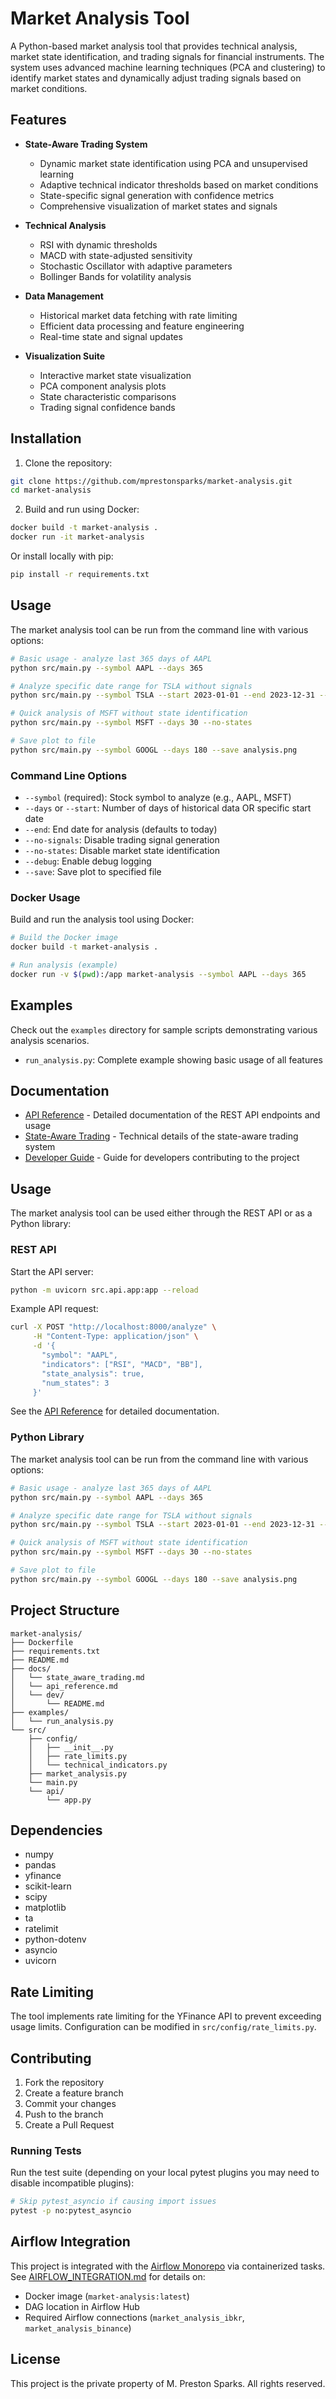 # Market Analysis Tool

A Python-based market analysis tool that provides technical analysis, market state identification, and trading signals for financial instruments. The system uses advanced machine learning techniques (PCA and clustering) to identify market states and dynamically adjust trading signals based on market conditions.

## Features

- **State-Aware Trading System**
  - Dynamic market state identification using PCA and unsupervised learning
  - Adaptive technical indicator thresholds based on market conditions
  - State-specific signal generation with confidence metrics
  - Comprehensive visualization of market states and signals

- **Technical Analysis**
  - RSI with dynamic thresholds
  - MACD with state-adjusted sensitivity
  - Stochastic Oscillator with adaptive parameters
  - Bollinger Bands for volatility analysis

- **Data Management**
  - Historical market data fetching with rate limiting
  - Efficient data processing and feature engineering
  - Real-time state and signal updates

- **Visualization Suite**
  - Interactive market state visualization
  - PCA component analysis plots
  - State characteristic comparisons
  - Trading signal confidence bands

## Installation

1. Clone the repository:
```bash
git clone https://github.com/mprestonsparks/market-analysis.git
cd market-analysis
```

2. Build and run using Docker:
```bash
docker build -t market-analysis .
docker run -it market-analysis
```

Or install locally with pip:
```bash
pip install -r requirements.txt
```

## Usage

The market analysis tool can be run from the command line with various options:

```bash
# Basic usage - analyze last 365 days of AAPL
python src/main.py --symbol AAPL --days 365

# Analyze specific date range for TSLA without signals
python src/main.py --symbol TSLA --start 2023-01-01 --end 2023-12-31 --no-signals

# Quick analysis of MSFT without state identification
python src/main.py --symbol MSFT --days 30 --no-states

# Save plot to file
python src/main.py --symbol GOOGL --days 180 --save analysis.png
```

### Command Line Options

- `--symbol` (required): Stock symbol to analyze (e.g., AAPL, MSFT)
- `--days` or `--start`: Number of days of historical data OR specific start date
- `--end`: End date for analysis (defaults to today)
- `--no-signals`: Disable trading signal generation
- `--no-states`: Disable market state identification
- `--debug`: Enable debug logging
- `--save`: Save plot to specified file

### Docker Usage

Build and run the analysis tool using Docker:

```bash
# Build the Docker image
docker build -t market-analysis .

# Run analysis (example)
docker run -v $(pwd):/app market-analysis --symbol AAPL --days 365
```

## Examples

Check out the `examples` directory for sample scripts demonstrating various analysis scenarios.

- `run_analysis.py`: Complete example showing basic usage of all features

## Documentation

- [API Reference](docs/api_reference.md) - Detailed documentation of the REST API endpoints and usage
- [State-Aware Trading](docs/state_aware_trading.md) - Technical details of the state-aware trading system
- [Developer Guide](docs/dev/README.md) - Guide for developers contributing to the project

## Usage

The market analysis tool can be used either through the REST API or as a Python library:

### REST API

Start the API server:
```bash
python -m uvicorn src.api.app:app --reload
```

Example API request:
```bash
curl -X POST "http://localhost:8000/analyze" \
     -H "Content-Type: application/json" \
     -d '{
       "symbol": "AAPL",
       "indicators": ["RSI", "MACD", "BB"],
       "state_analysis": true,
       "num_states": 3
     }'
```

See the [API Reference](docs/api_reference.md) for detailed documentation.

### Python Library

The market analysis tool can be run from the command line with various options:

```bash
# Basic usage - analyze last 365 days of AAPL
python src/main.py --symbol AAPL --days 365

# Analyze specific date range for TSLA without signals
python src/main.py --symbol TSLA --start 2023-01-01 --end 2023-12-31 --no-signals

# Quick analysis of MSFT without state identification
python src/main.py --symbol MSFT --days 30 --no-states

# Save plot to file
python src/main.py --symbol GOOGL --days 180 --save analysis.png
```

## Project Structure

```
market-analysis/
├── Dockerfile
├── requirements.txt
├── README.md
├── docs/
│   └── state_aware_trading.md
│   └── api_reference.md
│   └── dev/
│       └── README.md
├── examples/
│   └── run_analysis.py
└── src/
    ├── config/
    │   ├── __init__.py
    │   ├── rate_limits.py
    │   └── technical_indicators.py
    ├── market_analysis.py
    └── main.py
    └── api/
        └── app.py
```

## Dependencies

- numpy
- pandas
- yfinance
- scikit-learn
- scipy
- matplotlib
- ta
- ratelimit
- python-dotenv
- asyncio
- uvicorn

## Rate Limiting

The tool implements rate limiting for the YFinance API to prevent exceeding usage limits. Configuration can be modified in `src/config/rate_limits.py`.

## Contributing

1. Fork the repository
2. Create a feature branch
3. Commit your changes
4. Push to the branch
5. Create a Pull Request

### Running Tests
Run the test suite (depending on your local pytest plugins you may need to disable incompatible plugins):
```bash
# Skip pytest_asyncio if causing import issues
pytest -p no:pytest_asyncio
```

## Airflow Integration
This project is integrated with the [Airflow Monorepo](https://github.com/mprestonsparks/airflow-hub) via containerized tasks.
See [AIRFLOW_INTEGRATION.md](AIRFLOW_INTEGRATION.md) for details on:
- Docker image (`market-analysis:latest`)
- DAG location in Airflow Hub
- Required Airflow connections (`market_analysis_ibkr`, `market_analysis_binance`)

## License

This project is the private property of M. Preston Sparks. All rights reserved.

## Task
Extract, from the material above, each line holding the word "This".

## Reply
This project is integrated with the [Airflow Monorepo](https://github.com/mprestonsparks/airflow-hub) via containerized tasks.
This project is the private property of M. Preston Sparks. All rights reserved.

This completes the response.